# Investigating the coverage of the trade datasets family
## Setup SPARQL API

In [1]:
from SPARQLWrapper import SPARQLWrapper2
import pandas as pd
from IPython.display import HTML

endpoint = "https://production-drafter-ons-alpha.publishmydata.com/v1/sparql/live"
sparql = SPARQLWrapper2(endpoint)

## Retreive Data Structure Definitions
This retreives the codelist(s) for each dimension, for each dataset.

In [2]:
with open('./dataset-structure-geo.sparql', 'r') as query_file:
    query_str = query_file.read()

sparql.setQuery(query_str)

results = pd.DataFrame(sparql.query().bindings)

## Create URI presenters
We can create presenters that will provide, for each URI, an html link to the resource (i.e. the URI itself) with the `rdfs:label` used as the text.

In [3]:
def uri_to_label(uri_column,label_column):
    return(dict(zip(results[uri_column].map(lambda x: x.value),
                    results[label_column].map(lambda x: x.value))))

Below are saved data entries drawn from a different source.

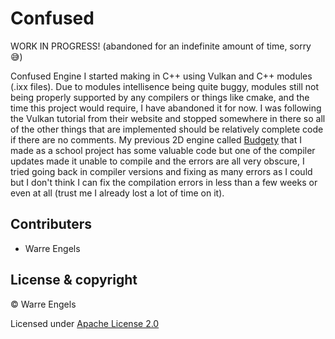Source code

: # Confused

WORK IN PROGRESS! (abandoned for an indefinite amount of time, sorry 😅)

Confused Engine I started making in C++ using Vulkan and C++ modules (.ixx files). Due to modules intellisence being quite buggy, modules still not being properly supported by any compilers or things like cmake, and the time this project would require, I have abandoned it for now. I was following the Vulkan tutorial from their website and stopped somewhere in there so all of the other things that are implemented should be relatively complete code if there are no comments.
My previous 2D engine called [Budgety](https://gitlab.com/warre.engels/budgety "Budgety") that I made as a school project has some valuable code but one of the compiler updates made it unable to compile and the errors are all very obscure, I tried going back in compiler versions and fixing as many errors as I could but I don't think I can fix the compilation errors in less than a few weeks or even at all (trust me I already lost a lot of time on it).



## Contributers

- Warre Engels



## License & copyright

© Warre Engels

Licensed under [Apache License 2.0](LICENSE "License")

labeller = {**uri_to_label('dataset_uri','dataset'),
            **uri_to_label('dimension_uri','dimension'),
            **uri_to_label('codelist_view_uri','codelist')}

def presenter(uri):
    return(f'<a href="{uri}">{labeller[uri]}</a> ')

def lister(presenters):
    return(presenters.str.join(''))

## Present Codelists in a matrix

Prepare a matrix of datasets vs dimensions, with each cell summarising the codelists being used.

In [4]:
codelists = results[['dataset_uri','dimension_uri','codelist_view_uri']].applymap(lambda x: presenter(x.value))
codelists_pivot = codelists.pivot_table(index='dataset_uri',columns='dimension_uri',values='codelist_view_uri',aggfunc=lister)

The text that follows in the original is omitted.